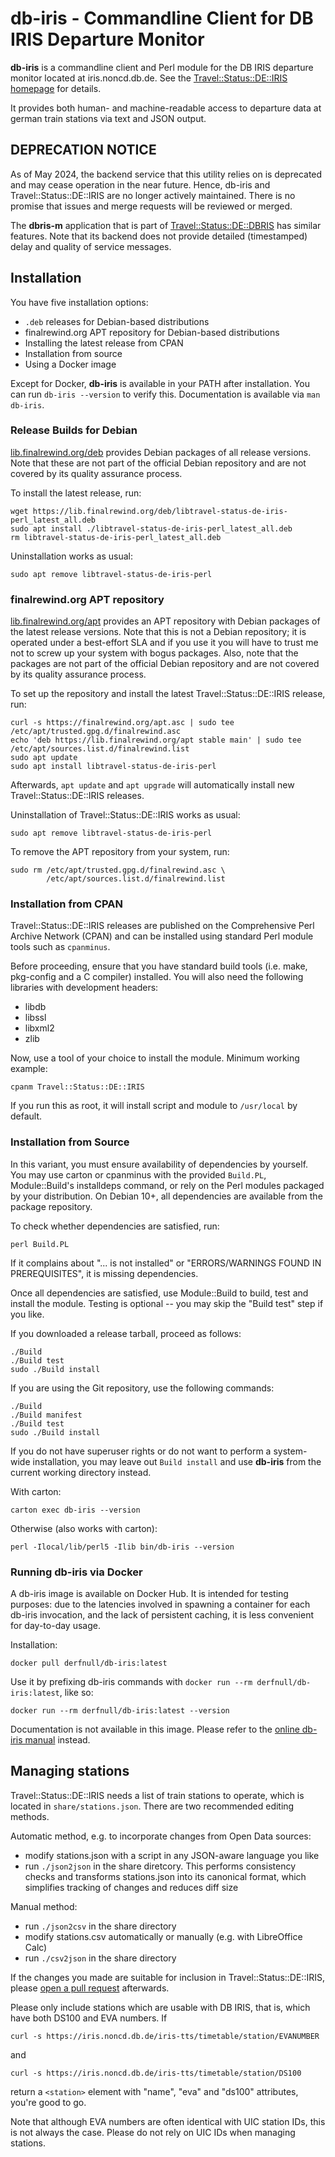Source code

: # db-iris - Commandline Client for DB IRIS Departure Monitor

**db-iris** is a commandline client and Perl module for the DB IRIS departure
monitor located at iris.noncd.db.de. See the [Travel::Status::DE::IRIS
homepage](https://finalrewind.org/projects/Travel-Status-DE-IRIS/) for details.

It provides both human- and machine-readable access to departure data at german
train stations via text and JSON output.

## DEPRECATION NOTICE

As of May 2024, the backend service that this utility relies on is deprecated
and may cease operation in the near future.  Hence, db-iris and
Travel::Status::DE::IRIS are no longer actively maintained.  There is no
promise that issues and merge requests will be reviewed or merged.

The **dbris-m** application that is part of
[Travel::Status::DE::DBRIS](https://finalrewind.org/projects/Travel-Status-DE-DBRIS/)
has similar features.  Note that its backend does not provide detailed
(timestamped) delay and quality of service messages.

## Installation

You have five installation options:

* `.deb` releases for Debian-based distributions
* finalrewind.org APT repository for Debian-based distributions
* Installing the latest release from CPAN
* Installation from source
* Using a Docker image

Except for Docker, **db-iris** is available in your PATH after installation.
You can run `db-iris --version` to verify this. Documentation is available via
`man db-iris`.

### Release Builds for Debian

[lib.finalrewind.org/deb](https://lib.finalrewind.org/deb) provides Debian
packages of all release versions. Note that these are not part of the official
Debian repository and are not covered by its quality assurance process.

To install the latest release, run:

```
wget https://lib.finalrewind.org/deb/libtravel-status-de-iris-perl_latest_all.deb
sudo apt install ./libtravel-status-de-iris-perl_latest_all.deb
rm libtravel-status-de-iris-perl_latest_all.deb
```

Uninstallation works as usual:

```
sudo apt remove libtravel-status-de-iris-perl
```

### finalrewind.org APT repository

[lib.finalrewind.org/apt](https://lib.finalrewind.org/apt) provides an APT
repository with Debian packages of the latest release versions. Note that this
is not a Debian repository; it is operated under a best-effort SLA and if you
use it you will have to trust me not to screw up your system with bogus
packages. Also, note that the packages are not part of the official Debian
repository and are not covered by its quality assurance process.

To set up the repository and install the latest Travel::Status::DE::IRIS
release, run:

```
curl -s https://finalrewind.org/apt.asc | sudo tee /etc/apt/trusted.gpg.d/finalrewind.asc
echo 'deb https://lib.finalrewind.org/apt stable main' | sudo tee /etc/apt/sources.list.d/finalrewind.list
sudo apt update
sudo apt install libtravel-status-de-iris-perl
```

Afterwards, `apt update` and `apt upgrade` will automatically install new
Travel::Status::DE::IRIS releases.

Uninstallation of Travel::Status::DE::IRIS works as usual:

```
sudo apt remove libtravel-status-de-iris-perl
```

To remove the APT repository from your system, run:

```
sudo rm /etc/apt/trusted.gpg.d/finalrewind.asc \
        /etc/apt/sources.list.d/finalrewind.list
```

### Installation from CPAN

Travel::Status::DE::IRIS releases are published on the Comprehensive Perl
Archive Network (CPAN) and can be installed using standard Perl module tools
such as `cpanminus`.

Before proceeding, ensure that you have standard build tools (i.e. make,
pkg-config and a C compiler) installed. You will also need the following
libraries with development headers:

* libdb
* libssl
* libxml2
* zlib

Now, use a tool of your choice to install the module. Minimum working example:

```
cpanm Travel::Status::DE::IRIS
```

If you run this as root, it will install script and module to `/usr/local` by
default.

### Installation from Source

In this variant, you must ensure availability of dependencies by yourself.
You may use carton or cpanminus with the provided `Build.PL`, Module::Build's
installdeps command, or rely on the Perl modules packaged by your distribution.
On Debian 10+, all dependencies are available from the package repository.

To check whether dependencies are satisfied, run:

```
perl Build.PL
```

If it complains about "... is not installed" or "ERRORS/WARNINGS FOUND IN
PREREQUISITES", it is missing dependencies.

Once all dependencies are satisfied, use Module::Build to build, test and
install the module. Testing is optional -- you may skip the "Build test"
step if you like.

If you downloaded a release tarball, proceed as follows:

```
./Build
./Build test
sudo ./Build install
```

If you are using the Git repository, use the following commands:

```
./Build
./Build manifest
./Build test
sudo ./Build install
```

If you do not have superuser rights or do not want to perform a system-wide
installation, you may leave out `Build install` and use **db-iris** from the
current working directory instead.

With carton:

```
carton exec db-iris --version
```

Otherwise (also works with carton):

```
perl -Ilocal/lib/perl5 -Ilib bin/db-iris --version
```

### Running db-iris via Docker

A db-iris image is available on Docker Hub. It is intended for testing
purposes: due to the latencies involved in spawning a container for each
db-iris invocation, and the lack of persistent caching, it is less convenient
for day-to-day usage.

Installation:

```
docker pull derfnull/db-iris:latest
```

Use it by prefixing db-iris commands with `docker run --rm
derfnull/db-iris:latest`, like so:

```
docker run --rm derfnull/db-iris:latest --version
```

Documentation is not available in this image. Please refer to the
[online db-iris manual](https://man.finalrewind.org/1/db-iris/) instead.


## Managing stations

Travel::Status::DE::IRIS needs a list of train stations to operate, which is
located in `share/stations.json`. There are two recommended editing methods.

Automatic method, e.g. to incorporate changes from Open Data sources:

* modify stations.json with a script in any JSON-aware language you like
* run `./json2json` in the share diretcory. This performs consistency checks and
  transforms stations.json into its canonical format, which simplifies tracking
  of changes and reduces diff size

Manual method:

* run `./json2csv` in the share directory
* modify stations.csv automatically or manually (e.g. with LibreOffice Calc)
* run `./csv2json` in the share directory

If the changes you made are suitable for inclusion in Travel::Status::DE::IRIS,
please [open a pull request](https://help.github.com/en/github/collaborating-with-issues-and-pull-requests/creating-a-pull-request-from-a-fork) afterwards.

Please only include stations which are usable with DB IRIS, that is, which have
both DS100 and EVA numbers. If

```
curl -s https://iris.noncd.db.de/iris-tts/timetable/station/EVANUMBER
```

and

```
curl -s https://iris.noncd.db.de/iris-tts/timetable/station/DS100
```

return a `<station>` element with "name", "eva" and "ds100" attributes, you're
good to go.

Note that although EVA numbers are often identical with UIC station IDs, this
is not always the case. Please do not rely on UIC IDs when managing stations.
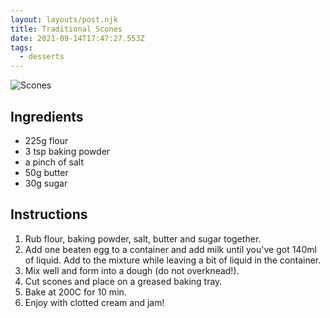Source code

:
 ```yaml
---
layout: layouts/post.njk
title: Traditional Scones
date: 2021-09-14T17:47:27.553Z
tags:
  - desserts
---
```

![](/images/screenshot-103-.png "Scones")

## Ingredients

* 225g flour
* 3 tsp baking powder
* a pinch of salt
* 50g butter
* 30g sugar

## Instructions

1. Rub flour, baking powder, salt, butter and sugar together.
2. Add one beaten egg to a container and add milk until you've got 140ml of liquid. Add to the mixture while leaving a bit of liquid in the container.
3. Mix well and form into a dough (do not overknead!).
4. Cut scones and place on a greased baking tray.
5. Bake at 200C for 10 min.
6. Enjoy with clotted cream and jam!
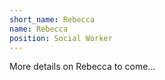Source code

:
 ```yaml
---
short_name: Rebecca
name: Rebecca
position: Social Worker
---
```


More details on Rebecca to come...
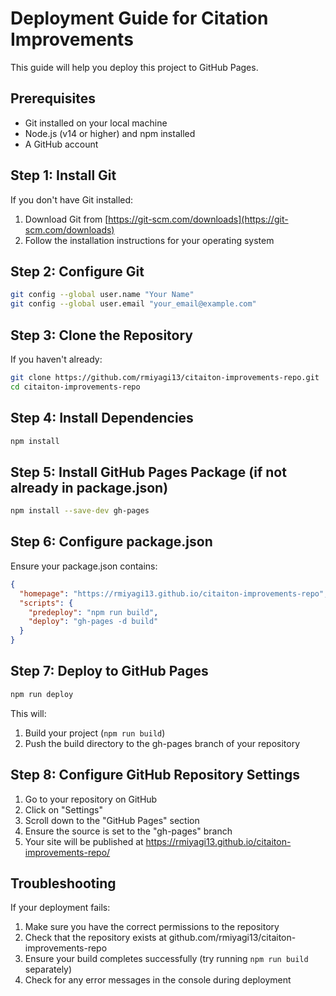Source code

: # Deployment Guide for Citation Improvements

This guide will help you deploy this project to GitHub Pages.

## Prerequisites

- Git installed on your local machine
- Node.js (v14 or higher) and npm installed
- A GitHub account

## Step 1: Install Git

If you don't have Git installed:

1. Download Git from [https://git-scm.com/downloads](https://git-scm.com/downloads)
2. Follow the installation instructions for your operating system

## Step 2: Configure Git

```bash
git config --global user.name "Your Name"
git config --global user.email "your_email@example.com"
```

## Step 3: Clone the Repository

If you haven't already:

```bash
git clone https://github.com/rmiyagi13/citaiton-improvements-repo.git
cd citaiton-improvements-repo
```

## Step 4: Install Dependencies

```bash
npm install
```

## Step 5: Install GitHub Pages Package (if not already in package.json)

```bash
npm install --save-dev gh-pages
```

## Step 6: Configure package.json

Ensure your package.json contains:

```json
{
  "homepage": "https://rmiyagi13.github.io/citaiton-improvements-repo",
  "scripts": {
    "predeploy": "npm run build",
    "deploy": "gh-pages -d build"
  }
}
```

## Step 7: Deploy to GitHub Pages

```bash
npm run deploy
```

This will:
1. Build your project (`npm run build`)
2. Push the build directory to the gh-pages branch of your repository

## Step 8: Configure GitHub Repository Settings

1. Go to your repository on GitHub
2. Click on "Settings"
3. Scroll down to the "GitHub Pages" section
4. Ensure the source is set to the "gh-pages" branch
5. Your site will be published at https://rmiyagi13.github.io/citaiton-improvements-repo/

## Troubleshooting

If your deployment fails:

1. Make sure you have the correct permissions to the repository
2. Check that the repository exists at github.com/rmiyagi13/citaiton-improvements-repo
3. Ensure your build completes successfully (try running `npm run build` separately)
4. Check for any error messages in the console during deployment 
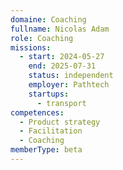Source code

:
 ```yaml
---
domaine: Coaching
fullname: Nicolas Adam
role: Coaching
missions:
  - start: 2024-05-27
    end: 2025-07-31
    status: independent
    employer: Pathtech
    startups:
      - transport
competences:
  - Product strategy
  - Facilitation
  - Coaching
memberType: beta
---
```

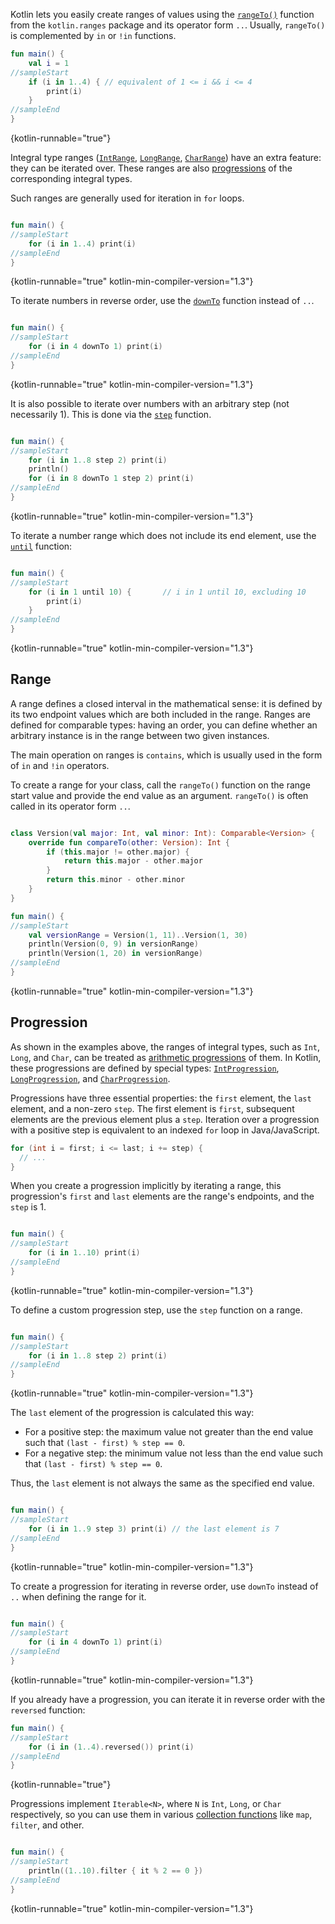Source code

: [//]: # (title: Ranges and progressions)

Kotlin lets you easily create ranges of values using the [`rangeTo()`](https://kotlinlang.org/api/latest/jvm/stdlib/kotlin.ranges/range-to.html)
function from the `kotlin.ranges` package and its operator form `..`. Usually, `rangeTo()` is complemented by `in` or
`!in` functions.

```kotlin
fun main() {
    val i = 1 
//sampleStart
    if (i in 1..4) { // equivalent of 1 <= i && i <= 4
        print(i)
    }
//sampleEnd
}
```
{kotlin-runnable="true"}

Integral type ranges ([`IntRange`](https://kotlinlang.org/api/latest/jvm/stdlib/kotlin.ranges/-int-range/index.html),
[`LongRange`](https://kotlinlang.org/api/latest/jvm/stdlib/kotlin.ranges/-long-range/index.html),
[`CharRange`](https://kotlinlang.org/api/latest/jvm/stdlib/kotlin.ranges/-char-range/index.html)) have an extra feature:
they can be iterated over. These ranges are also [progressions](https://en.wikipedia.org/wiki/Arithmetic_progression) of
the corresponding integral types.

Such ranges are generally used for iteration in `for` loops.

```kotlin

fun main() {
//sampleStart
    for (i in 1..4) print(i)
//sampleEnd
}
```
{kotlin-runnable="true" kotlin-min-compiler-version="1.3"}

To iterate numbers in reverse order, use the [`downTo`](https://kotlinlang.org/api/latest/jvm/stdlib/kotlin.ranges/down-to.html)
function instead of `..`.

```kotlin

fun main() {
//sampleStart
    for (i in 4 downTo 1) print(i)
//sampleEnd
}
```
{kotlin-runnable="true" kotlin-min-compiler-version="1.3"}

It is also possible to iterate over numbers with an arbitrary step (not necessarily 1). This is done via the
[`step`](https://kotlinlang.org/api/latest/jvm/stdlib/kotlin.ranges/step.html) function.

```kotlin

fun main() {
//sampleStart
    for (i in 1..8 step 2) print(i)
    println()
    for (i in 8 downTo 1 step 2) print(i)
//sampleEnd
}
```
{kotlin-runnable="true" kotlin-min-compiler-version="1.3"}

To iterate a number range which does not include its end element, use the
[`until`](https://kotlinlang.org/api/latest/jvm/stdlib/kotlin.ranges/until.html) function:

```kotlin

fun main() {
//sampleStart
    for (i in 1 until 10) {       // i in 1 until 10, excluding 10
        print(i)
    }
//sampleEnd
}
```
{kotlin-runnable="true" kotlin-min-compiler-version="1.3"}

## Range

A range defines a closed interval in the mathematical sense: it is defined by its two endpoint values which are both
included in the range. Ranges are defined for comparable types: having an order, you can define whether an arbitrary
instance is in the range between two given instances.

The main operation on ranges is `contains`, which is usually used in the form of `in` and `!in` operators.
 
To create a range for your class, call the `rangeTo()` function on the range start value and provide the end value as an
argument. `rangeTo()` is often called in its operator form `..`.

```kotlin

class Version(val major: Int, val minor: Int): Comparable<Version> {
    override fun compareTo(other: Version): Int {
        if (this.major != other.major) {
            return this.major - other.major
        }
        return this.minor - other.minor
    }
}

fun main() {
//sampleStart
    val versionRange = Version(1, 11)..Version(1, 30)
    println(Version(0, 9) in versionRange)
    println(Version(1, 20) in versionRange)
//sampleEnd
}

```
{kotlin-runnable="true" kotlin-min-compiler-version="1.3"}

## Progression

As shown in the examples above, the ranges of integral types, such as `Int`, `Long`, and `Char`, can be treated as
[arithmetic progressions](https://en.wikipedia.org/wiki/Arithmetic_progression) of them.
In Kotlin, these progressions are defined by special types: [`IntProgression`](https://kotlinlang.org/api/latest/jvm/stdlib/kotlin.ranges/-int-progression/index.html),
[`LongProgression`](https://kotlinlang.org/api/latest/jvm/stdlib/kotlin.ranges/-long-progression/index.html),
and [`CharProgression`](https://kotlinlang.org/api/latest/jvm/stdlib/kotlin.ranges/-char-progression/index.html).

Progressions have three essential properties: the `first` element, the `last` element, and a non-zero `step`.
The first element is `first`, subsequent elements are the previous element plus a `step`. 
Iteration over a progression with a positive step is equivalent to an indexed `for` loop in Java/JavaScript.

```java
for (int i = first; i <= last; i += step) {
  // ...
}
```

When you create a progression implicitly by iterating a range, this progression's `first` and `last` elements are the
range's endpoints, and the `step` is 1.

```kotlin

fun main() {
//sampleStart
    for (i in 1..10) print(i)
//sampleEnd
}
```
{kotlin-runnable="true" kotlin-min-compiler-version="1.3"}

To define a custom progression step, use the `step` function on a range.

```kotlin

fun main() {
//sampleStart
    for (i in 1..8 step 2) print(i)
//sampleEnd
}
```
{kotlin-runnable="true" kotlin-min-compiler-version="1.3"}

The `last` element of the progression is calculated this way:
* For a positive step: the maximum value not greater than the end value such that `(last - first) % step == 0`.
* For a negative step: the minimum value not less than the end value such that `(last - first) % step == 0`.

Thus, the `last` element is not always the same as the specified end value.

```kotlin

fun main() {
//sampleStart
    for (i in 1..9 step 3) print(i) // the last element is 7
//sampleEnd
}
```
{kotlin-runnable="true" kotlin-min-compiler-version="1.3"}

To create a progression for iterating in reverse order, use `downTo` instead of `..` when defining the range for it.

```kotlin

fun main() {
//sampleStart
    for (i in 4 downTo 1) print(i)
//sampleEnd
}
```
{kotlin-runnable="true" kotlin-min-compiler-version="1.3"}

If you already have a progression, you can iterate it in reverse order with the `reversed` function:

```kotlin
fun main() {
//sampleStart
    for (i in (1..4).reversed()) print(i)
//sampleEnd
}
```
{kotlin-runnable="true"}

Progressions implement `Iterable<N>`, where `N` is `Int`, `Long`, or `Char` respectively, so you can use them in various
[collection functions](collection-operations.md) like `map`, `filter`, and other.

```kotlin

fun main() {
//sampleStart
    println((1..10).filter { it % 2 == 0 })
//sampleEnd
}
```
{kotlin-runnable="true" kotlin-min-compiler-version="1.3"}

====

**EXERCISE INSTRUCTIONS:**
The lines to return are those in the entries above that include "types".

**COMPLETED TASK:**
the corresponding integral types.
included in the range. Ranges are defined for comparable types: having an order, you can define whether an arbitrary
As shown in the examples above, the ranges of integral types, such as `Int`, `Long`, and `Char`, can be treated as
In Kotlin, these progressions are defined by special types: [`IntProgression`](https://kotlinlang.org/api/latest/jvm/stdlib/kotlin.ranges/-int-progression/index.html),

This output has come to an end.